• TASK INSTRUCTIONS: From the entries below, count the lines holding the word "protocols" and give nothing but the number.

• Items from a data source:
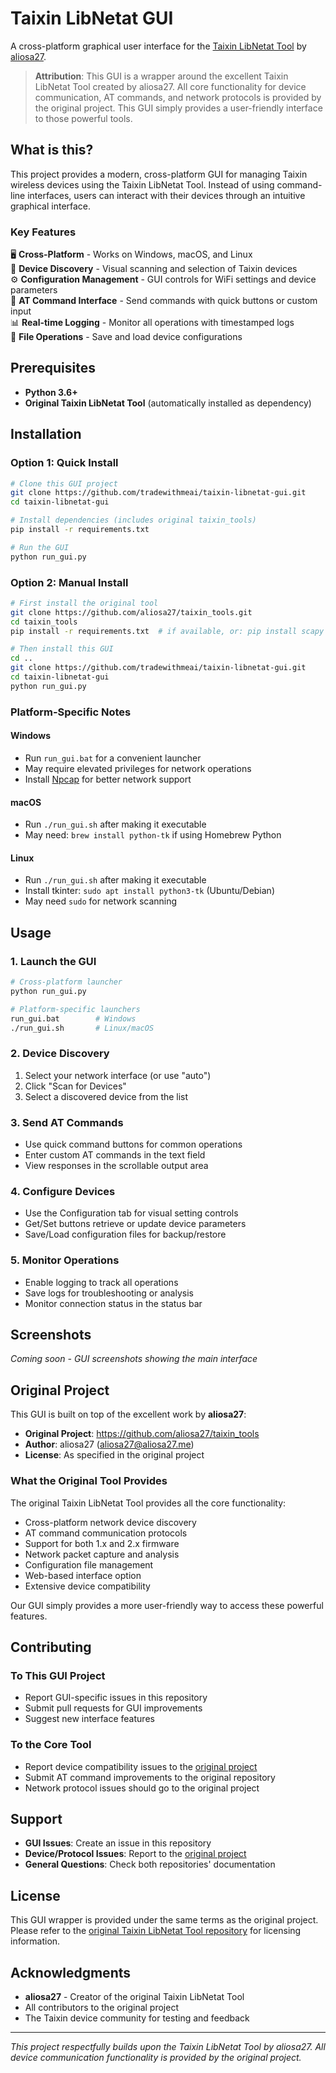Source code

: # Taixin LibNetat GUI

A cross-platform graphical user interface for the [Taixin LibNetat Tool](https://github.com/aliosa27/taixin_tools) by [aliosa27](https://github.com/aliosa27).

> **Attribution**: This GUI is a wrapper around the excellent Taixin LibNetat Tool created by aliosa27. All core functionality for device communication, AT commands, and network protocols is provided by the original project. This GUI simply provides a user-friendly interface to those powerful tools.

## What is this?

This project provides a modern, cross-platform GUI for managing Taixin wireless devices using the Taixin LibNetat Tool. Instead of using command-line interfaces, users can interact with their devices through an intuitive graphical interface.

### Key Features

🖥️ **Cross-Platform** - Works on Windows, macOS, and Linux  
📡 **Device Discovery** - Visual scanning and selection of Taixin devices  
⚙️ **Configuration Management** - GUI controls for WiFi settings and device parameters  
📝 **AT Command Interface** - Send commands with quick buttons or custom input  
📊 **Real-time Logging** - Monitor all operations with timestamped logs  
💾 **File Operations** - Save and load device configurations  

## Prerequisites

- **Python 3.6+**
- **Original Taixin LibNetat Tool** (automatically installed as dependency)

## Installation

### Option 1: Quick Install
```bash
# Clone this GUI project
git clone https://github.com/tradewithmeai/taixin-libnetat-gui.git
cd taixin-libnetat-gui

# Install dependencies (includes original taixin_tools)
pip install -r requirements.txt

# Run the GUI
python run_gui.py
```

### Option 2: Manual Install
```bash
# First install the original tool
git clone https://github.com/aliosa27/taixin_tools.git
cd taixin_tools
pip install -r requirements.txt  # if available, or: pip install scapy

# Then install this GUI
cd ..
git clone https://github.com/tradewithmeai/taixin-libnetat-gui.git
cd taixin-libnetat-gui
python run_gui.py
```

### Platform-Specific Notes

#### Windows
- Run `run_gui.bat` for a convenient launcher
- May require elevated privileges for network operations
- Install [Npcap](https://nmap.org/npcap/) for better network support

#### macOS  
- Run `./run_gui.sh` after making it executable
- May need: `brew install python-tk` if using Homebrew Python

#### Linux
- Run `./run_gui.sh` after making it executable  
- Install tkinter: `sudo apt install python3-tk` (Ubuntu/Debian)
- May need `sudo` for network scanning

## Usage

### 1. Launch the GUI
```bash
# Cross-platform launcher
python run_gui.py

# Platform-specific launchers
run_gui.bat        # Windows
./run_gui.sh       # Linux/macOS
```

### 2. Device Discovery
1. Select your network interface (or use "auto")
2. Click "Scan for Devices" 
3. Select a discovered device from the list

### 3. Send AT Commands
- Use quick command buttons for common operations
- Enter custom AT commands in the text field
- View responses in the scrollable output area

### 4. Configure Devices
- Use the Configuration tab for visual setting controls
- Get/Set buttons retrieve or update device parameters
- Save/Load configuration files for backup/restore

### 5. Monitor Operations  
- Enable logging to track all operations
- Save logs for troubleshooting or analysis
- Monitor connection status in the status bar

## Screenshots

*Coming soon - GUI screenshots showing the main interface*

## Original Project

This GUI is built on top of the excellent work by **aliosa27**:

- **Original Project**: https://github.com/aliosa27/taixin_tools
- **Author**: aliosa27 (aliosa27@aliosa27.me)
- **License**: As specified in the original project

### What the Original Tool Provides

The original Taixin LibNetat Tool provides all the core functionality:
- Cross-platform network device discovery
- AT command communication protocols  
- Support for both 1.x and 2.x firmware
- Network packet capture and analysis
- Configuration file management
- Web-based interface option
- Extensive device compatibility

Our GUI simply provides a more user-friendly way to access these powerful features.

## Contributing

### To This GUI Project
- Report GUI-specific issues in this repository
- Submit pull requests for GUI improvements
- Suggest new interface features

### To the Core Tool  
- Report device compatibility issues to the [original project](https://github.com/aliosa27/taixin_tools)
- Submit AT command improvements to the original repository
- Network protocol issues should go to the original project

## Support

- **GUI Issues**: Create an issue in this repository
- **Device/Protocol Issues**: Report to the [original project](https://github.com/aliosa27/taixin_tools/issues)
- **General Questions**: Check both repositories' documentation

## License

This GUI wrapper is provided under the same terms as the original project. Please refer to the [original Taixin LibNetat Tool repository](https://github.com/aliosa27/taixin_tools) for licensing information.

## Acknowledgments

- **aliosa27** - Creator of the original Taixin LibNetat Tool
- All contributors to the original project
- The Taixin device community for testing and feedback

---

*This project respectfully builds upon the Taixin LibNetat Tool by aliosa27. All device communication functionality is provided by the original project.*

--

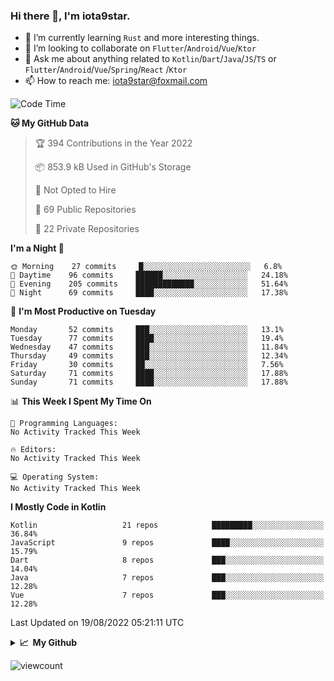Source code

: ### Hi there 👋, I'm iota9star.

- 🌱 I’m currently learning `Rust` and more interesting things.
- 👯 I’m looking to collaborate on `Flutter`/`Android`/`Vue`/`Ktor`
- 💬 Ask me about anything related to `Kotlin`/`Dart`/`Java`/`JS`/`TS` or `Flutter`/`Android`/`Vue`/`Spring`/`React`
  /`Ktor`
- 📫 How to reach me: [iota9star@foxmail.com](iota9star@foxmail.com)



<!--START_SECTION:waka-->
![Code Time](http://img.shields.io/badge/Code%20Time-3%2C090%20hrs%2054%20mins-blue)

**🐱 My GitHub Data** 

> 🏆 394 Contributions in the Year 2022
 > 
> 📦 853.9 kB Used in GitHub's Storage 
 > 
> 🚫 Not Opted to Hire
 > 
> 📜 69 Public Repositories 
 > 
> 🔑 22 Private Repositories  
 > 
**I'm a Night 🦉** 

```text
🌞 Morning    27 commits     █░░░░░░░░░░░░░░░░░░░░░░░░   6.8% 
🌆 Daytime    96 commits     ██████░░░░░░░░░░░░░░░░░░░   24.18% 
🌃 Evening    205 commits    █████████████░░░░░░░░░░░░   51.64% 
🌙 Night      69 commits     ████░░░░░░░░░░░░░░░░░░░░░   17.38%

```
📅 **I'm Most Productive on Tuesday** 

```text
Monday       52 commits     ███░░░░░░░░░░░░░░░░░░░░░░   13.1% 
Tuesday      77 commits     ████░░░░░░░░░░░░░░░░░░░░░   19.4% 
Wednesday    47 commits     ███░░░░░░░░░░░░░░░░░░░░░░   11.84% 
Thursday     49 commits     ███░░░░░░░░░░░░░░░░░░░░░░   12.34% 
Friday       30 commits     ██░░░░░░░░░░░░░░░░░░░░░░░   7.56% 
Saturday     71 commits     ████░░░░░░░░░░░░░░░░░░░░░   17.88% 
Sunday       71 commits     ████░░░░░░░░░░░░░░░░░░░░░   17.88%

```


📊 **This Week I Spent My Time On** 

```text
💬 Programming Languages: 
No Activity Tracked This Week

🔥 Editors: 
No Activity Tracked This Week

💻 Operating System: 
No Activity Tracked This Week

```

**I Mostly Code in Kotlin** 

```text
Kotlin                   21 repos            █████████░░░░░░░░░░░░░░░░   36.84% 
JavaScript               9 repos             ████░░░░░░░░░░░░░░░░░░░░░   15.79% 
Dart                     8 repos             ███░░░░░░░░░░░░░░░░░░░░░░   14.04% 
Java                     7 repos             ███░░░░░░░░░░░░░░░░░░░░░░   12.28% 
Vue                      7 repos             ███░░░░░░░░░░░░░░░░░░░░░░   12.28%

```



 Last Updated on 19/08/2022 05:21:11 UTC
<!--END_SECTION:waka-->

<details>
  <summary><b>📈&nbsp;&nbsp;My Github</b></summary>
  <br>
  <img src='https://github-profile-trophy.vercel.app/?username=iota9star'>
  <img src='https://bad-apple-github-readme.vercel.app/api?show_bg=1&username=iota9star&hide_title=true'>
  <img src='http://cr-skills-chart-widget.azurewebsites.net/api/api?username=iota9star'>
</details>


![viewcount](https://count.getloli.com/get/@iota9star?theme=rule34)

• OUTPUT FOR THIS EXERCISE: 2